C’est la signification du congé avec refus de renouvellement qui est à l’origine de l’obligation de payer l’indemnité d’éviction.

En matière de démembrement de propriété, la jurisprudence considère que « c’est à celui qui a donné à bail les locaux commerciaux qu’il appartient de payer l’indemnité d’éviction quels que soient ses droits sur les lieux loués, que le bailleur soit usufruitier ou voire même concessionnaire » (Cass. 3e civ., 15 janv. 1974 : Bull. civ. III, n° 10).

C’est donc la qualité de bailleur et non de propriétaire qui détermine le débiteur de l’indemnité d’éviction.

L’usufruitier ne peut conclure seul le bail commercial ou le renouvellement puisque cela revient à conclure un nouveau bail, cependant il a déjà été admis qu’il peut donner congé à condition que ce bail ne s’accompagne pas d’une offre de renouvellement susceptible de donner naissance à un nouveau bail (CA Paris, 16e ch. B, 20 juin 1997).

La Cour de cassation a déjà admis que l’usufruitier avait le pouvoir de délivrer seul un congé au preneur et qu’il en est de même du refus de renouvellement qui a les mêmes effets qu’un congé (Cass. 3e civ., 9 déc. 2009, n° 08-20.512).

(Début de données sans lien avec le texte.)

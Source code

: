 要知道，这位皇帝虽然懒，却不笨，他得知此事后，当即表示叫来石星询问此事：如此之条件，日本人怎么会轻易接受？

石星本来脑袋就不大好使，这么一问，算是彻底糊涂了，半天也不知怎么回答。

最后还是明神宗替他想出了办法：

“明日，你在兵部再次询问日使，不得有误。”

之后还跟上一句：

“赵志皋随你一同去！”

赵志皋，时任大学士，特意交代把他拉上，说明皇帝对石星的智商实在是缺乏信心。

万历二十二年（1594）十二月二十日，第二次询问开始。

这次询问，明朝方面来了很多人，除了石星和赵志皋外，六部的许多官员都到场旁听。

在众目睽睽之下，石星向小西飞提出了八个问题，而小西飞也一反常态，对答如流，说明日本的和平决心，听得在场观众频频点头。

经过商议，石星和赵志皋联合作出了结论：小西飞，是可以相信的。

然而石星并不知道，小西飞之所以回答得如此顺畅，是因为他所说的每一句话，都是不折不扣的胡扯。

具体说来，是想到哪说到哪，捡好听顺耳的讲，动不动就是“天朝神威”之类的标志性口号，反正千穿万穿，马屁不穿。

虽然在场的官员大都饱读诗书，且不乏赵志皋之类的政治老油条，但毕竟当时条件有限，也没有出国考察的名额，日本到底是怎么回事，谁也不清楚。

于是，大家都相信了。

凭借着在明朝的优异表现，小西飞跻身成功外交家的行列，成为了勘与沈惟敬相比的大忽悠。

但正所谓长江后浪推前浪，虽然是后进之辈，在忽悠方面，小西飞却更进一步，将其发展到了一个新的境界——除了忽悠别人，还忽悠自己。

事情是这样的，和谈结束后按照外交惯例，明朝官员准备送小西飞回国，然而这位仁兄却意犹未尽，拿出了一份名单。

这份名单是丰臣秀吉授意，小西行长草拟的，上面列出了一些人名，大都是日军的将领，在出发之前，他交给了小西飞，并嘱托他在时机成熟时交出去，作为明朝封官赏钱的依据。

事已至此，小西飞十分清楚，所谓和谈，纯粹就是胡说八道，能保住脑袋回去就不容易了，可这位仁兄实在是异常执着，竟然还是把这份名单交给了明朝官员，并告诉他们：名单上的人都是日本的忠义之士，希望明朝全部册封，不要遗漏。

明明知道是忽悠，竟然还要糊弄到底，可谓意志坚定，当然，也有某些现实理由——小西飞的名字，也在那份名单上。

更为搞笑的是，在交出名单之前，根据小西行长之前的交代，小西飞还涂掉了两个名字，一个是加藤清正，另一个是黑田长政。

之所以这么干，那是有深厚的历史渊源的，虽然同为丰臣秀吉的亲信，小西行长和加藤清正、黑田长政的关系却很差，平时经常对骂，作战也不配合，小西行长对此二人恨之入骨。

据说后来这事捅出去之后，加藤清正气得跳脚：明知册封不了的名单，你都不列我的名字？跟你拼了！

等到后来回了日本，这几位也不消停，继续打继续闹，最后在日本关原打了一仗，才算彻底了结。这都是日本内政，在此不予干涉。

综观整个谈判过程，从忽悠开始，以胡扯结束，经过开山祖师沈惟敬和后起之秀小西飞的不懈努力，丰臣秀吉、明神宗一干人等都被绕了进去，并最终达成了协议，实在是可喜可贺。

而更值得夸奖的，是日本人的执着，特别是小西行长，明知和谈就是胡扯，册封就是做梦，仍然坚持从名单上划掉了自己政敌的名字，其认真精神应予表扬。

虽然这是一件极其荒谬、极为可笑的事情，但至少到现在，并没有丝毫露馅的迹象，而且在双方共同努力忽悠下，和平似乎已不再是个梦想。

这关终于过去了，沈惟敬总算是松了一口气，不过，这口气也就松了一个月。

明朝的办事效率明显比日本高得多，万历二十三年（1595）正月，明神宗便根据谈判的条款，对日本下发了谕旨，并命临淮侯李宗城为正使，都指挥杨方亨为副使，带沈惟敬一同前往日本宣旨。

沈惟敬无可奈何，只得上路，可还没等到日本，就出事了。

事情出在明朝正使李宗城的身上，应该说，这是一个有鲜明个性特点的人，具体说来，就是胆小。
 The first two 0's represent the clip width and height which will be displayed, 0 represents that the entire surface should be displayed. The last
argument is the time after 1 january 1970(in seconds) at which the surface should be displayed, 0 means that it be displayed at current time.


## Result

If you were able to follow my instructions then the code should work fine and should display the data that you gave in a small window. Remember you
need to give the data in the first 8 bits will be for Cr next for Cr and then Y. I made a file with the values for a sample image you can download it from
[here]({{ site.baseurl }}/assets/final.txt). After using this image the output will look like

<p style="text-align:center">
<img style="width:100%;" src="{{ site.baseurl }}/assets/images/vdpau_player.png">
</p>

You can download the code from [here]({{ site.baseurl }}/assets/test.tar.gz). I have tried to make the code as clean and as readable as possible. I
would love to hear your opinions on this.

La décision étudiée précise les pouvoirs de l’usufruitier, il n’a pas le pouvoir seul de conclure un contrat de bail commercial ni celui de le renouveler, en revanche, il a le pouvoir de mettre fin au bail et de notifier seul un congé avec refus de renouvellement.

Elle tranche une question qui n’était pas résolue : l’usufruitier a seul la qualité de bailleur et doit par conséquent en assumer toutes les obligations liées à cette qualité. Il est donc seul débiteur de l’indemnité d’éviction due en application de l’article L. 145-14 du Code de commerce).